▸ **Dataset**
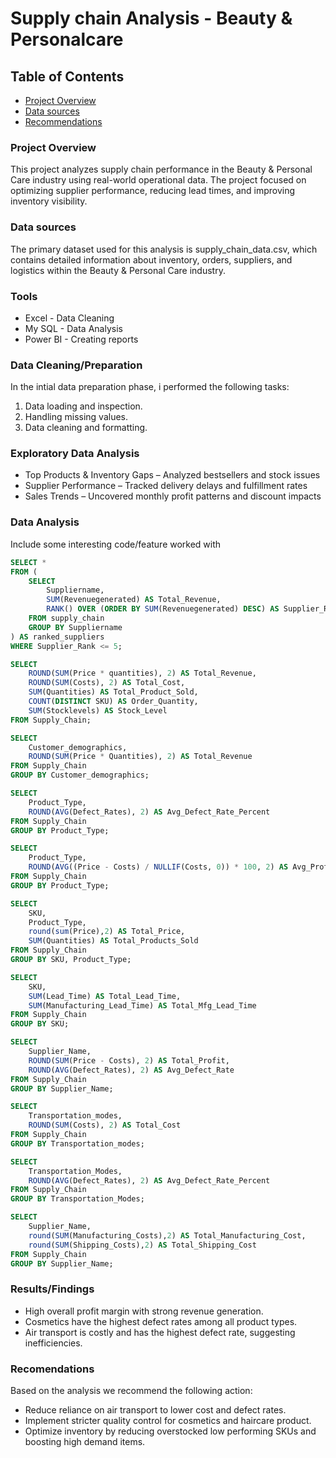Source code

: # Supply chain Analysis - Beauty & Personalcare

## Table of Contents

- [Project Overview](#project-overview)
- [Data sources](#data-sources)
- [Recommendations](recommendation)
### Project Overview

This project analyzes supply chain performance in the Beauty & Personal Care industry using real-world operational data. The project focused on optimizing supplier performance, reducing lead times, and improving inventory visibility.

### Data sources

The primary dataset used for this analysis is supply_chain_data.csv, which contains detailed information about inventory, orders, suppliers, and logistics within the Beauty & Personal Care industry.

### Tools

- Excel    - Data Cleaning
- My SQL   - Data Analysis
- Power BI - Creating reports

### Data Cleaning/Preparation

In the intial data preparation phase, i performed the following tasks:
1. Data loading and inspection.
2. Handling missing values.
3. Data cleaning and formatting.

### Exploratory Data Analysis

- Top Products & Inventory Gaps – Analyzed bestsellers and stock issues
- Supplier Performance – Tracked delivery delays and fulfillment rates
- Sales Trends – Uncovered monthly profit patterns and discount impacts

### Data Analysis

Include some interesting code/feature worked with

```sql
SELECT *
FROM (
    SELECT 
        Suppliername,
        SUM(Revenuegenerated) AS Total_Revenue,
        RANK() OVER (ORDER BY SUM(Revenuegenerated) DESC) AS Supplier_Rank
    FROM supply_chain
    GROUP BY Suppliername
) AS ranked_suppliers
WHERE Supplier_Rank <= 5;
```
```sql
SELECT 
    ROUND(SUM(Price * quantities), 2) AS Total_Revenue,
    ROUND(SUM(Costs), 2) AS Total_Cost,
    SUM(Quantities) AS Total_Product_Sold,
    COUNT(DISTINCT SKU) AS Order_Quantity,
    SUM(Stocklevels) AS Stock_Level
FROM Supply_Chain;
```
```sql
SELECT 
    Customer_demographics,
    ROUND(SUM(Price * Quantities), 2) AS Total_Revenue
FROM Supply_Chain
GROUP BY Customer_demographics;
```
```sql
SELECT 
    Product_Type,
    ROUND(AVG(Defect_Rates), 2) AS Avg_Defect_Rate_Percent
FROM Supply_Chain
GROUP BY Product_Type;
```
```sql
SELECT 
    Product_Type,
    ROUND(AVG((Price - Costs) / NULLIF(Costs, 0)) * 100, 2) AS Avg_Profit_Margin_Percent
FROM Supply_Chain
GROUP BY Product_Type;
```
```sql
SELECT 
    SKU,
    Product_Type,
    round(sum(Price),2) AS Total_Price,
    SUM(Quantities) AS Total_Products_Sold
FROM Supply_Chain
GROUP BY SKU, Product_Type;
```
```sql
SELECT 
    SKU,
    SUM(Lead_Time) AS Total_Lead_Time,
    SUM(Manufacturing_Lead_Time) AS Total_Mfg_Lead_Time
FROM Supply_Chain
GROUP BY SKU;
```
```sql
SELECT 
    Supplier_Name,
    ROUND(SUM(Price - Costs), 2) AS Total_Profit,
    ROUND(AVG(Defect_Rates), 2) AS Avg_Defect_Rate
FROM Supply_Chain
GROUP BY Supplier_Name;
```
```sql
SELECT 
    Transportation_modes,
    ROUND(SUM(Costs), 2) AS Total_Cost
FROM Supply_Chain
GROUP BY Transportation_modes;
```
```sql
SELECT 
    Transportation_Modes,
    ROUND(AVG(Defect_Rates), 2) AS Avg_Defect_Rate_Percent
FROM Supply_Chain
GROUP BY Transportation_Modes;
```
```sql
SELECT 
    Supplier_Name,
    round(SUM(Manufacturing_Costs),2) AS Total_Manufacturing_Cost,
    round(SUM(Shipping_Costs),2) AS Total_Shipping_Cost
FROM Supply_Chain
GROUP BY Supplier_Name;
```

### Results/Findings

- High overall profit margin with strong revenue generation.
- Cosmetics have the highest defect rates among all product types.
- Air transport is costly and has the highest defect rate, suggesting inefficiencies.

### Recomendations

Based on the analysis we recommend the following action:
- Reduce reliance on air transport to lower cost and defect rates.
- Implement stricter quality control for cosmetics and haircare product.
- Optimize inventory by reducing overstocked low performing SKUs and boosting high demand items.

▸ **What to work on**
Reproduce, word for word, every line from the start of the records down to and including the line with "2. Handling missing values."; skip the pictures.

▸ **Exercise output**
Source code

: # Supply chain Analysis - Beauty & Personalcare

## Table of Contents

- [Project Overview](#project-overview)
- [Data sources](#data-sources)
- [Recommendations](recommendation)
### Project Overview

This project analyzes supply chain performance in the Beauty & Personal Care industry using real-world operational data. The project focused on optimizing supplier performance, reducing lead times, and improving inventory visibility.

### Data sources

The primary dataset used for this analysis is supply_chain_data.csv, which contains detailed information about inventory, orders, suppliers, and logistics within the Beauty & Personal Care industry.

### Tools

- Excel    - Data Cleaning
- My SQL   - Data Analysis
- Power BI - Creating reports

### Data Cleaning/Preparation

In the intial data preparation phase, i performed the following tasks:
1. Data loading and inspection.
2. Handling missing values.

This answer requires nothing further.